:: ASSIGNED TASK ::
Copy all lines below containing "caption".

--- SUPPLIED MATERIAL Enclosed Below ---

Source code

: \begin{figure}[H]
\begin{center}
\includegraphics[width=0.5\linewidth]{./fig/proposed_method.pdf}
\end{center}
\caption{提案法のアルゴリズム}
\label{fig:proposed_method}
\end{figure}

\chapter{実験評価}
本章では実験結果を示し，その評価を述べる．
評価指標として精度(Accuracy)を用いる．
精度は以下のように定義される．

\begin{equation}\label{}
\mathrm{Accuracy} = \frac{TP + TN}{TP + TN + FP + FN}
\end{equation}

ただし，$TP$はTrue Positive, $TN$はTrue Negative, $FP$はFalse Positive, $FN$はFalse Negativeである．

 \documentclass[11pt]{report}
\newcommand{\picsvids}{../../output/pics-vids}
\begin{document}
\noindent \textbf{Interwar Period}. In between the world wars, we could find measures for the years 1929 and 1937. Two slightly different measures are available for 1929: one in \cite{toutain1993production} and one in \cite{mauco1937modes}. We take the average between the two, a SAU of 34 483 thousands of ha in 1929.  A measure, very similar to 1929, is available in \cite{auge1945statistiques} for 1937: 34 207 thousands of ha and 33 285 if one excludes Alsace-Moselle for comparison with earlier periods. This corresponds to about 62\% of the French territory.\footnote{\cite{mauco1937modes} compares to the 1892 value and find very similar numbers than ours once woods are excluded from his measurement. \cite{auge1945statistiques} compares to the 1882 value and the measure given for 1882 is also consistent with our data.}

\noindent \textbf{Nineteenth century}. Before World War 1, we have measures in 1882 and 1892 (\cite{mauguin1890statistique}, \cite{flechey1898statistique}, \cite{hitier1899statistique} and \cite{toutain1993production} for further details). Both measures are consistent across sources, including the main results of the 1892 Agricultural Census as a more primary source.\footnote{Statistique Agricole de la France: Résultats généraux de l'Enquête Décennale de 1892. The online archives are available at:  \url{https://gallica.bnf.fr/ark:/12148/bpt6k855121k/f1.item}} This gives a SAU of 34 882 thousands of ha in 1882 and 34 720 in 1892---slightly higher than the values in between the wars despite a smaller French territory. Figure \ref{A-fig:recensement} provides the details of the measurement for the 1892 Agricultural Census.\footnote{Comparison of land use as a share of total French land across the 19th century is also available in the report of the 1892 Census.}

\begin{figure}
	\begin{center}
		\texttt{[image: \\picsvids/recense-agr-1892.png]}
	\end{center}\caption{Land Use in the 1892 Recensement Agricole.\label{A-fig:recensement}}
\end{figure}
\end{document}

--- End of Enclosed SUPPLIED MATERIAL ---

:: RESPONSE FOR THIS EXERCISE ::
\caption{提案法のアルゴリズム}
	\end{center}\caption{Land Use in the 1892 Recensement Agricole.\label{A-fig:recensement}}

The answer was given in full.